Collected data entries
····················

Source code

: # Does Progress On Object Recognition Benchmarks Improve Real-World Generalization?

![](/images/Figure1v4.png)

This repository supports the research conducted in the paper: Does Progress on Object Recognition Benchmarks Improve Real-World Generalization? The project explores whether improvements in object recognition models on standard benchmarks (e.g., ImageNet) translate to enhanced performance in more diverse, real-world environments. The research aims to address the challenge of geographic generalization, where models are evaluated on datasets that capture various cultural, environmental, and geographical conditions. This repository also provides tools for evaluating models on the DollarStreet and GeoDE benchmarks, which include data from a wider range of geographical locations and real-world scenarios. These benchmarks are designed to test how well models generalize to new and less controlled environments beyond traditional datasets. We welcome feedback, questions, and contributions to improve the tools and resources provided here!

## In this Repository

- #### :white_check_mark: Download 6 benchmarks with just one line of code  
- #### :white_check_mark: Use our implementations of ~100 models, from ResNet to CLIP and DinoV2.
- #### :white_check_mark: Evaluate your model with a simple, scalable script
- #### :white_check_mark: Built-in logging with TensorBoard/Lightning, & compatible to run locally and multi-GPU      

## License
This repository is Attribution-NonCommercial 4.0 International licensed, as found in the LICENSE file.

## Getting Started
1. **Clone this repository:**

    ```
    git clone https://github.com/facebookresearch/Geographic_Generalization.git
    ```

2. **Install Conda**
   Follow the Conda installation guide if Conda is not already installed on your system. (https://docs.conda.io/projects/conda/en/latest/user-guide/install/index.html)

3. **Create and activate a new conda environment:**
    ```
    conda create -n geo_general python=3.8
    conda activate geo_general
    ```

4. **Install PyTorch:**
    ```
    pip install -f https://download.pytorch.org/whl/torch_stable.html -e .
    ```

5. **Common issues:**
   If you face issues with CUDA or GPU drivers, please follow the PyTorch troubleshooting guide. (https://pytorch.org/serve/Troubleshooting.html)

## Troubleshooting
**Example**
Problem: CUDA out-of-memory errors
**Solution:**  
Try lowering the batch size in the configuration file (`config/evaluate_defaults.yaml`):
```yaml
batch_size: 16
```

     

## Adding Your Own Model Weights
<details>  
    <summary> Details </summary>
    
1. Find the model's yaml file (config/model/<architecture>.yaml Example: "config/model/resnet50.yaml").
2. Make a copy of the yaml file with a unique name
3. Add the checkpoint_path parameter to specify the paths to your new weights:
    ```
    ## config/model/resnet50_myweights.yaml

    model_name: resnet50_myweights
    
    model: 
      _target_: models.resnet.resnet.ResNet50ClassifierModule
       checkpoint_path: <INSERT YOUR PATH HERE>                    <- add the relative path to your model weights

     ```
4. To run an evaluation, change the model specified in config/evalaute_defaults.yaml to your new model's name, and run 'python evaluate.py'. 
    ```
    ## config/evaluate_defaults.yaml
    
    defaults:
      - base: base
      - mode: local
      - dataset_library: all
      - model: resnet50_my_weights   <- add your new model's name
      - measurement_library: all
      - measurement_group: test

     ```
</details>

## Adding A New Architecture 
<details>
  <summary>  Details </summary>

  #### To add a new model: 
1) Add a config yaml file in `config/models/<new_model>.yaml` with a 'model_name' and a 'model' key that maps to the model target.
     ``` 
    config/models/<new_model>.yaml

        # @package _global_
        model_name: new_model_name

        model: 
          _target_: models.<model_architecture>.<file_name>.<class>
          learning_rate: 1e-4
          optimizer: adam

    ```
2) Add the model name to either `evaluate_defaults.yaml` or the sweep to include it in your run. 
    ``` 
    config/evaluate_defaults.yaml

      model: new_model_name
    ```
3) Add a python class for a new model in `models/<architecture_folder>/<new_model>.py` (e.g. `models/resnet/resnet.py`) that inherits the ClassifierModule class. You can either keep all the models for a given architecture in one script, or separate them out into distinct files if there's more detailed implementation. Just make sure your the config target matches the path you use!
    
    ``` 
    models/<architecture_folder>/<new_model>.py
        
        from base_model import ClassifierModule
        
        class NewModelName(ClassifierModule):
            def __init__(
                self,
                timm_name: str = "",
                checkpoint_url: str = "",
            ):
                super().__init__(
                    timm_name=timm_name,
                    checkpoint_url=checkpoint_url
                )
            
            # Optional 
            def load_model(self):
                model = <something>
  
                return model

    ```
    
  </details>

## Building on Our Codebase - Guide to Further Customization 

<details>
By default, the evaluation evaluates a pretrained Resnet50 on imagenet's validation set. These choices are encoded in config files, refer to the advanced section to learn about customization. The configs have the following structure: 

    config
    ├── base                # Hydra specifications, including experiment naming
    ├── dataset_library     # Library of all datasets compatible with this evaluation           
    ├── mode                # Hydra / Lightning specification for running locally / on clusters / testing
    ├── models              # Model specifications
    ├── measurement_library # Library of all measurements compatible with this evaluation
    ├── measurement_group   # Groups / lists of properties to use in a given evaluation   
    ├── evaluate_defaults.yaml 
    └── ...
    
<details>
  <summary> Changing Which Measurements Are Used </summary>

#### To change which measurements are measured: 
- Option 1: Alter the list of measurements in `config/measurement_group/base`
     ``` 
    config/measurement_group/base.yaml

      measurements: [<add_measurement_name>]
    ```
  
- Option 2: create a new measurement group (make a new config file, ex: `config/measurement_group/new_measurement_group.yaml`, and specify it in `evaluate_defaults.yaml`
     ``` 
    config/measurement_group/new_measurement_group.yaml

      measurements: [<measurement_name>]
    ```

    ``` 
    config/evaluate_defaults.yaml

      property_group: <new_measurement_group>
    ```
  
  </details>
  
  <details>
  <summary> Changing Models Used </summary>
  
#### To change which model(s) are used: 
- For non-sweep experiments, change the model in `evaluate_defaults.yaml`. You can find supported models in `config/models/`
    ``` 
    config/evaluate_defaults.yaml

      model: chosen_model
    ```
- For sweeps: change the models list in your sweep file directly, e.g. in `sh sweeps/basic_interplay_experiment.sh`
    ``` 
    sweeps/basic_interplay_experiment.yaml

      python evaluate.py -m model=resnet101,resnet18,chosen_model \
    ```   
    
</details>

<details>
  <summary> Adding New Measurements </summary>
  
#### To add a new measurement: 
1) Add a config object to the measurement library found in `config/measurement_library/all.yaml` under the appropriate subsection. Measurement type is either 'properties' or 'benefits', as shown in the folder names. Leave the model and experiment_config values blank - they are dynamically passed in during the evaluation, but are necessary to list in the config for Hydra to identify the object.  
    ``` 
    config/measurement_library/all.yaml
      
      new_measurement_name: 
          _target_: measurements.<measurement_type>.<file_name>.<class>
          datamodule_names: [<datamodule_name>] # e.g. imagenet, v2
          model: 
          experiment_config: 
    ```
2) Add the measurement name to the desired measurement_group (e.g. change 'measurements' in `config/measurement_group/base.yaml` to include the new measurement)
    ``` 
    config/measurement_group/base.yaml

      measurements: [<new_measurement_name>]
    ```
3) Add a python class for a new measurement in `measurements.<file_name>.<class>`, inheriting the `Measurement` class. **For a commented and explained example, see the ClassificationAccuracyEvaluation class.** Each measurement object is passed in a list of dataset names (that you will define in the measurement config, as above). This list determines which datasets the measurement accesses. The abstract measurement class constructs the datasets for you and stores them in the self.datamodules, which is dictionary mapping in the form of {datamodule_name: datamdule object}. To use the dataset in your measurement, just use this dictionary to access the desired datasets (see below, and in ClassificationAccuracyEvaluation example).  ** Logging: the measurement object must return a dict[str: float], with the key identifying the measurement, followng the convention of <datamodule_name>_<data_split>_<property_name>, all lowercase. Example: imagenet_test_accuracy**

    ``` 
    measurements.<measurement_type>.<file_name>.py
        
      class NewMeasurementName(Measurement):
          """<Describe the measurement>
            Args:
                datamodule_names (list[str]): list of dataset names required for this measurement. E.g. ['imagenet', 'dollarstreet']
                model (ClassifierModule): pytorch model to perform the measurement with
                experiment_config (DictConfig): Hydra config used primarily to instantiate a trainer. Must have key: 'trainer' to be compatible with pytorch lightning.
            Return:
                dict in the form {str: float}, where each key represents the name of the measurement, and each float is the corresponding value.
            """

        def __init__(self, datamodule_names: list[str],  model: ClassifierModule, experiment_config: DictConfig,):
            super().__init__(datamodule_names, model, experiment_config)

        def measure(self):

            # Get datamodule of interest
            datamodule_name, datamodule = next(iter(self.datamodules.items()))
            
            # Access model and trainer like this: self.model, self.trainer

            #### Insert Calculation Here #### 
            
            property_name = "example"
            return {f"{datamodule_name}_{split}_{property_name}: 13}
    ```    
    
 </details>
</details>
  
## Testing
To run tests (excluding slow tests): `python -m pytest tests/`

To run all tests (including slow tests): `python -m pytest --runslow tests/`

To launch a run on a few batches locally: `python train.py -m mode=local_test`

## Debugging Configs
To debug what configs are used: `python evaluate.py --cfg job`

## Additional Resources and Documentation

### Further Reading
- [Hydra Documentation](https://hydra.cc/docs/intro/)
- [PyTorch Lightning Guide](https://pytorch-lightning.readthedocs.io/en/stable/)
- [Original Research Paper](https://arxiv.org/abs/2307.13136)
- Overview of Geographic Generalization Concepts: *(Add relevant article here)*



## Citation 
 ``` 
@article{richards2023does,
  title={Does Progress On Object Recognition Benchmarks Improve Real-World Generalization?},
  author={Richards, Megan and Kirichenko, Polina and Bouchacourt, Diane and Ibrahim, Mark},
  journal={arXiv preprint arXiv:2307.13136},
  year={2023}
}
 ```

····················

■ Exercise details
Return exactly, and only, the lines above starting at the line that contains "3) Add a python class for a new model" and ending at the line that contains "including experiment naming".

■ Solution for this task
3) Add a python class for a new model in `models/<architecture_folder>/<new_model>.py` (e.g. `models/resnet/resnet.py`) that inherits the ClassifierModule class. You can either keep all the models for a given architecture in one script, or separate them out into distinct files if there's more detailed implementation. Just make sure your the config target matches the path you use!
    
    ``` 
    models/<architecture_folder>/<new_model>.py
        
        from base_model import ClassifierModule
        
        class NewModelName(ClassifierModule):
            def __init__(
                self,
                timm_name: str = "",
                checkpoint_url: str = "",
            ):
                super().__init__(
                    timm_name=timm_name,
                    checkpoint_url=checkpoint_url
                )
            
            # Optional 
            def load_model(self):
                model = <something>
  
                return model

    ```
    
  </details>

## Building on Our Codebase - Guide to Further Customization 

<details>
By default, the evaluation evaluates a pretrained Resnet50 on imagenet's validation set. These choices are encoded in config files, refer to the advanced section to learn about customization. The configs have the following structure: 

    config
    ├── base                # Hydra specifications, including experiment naming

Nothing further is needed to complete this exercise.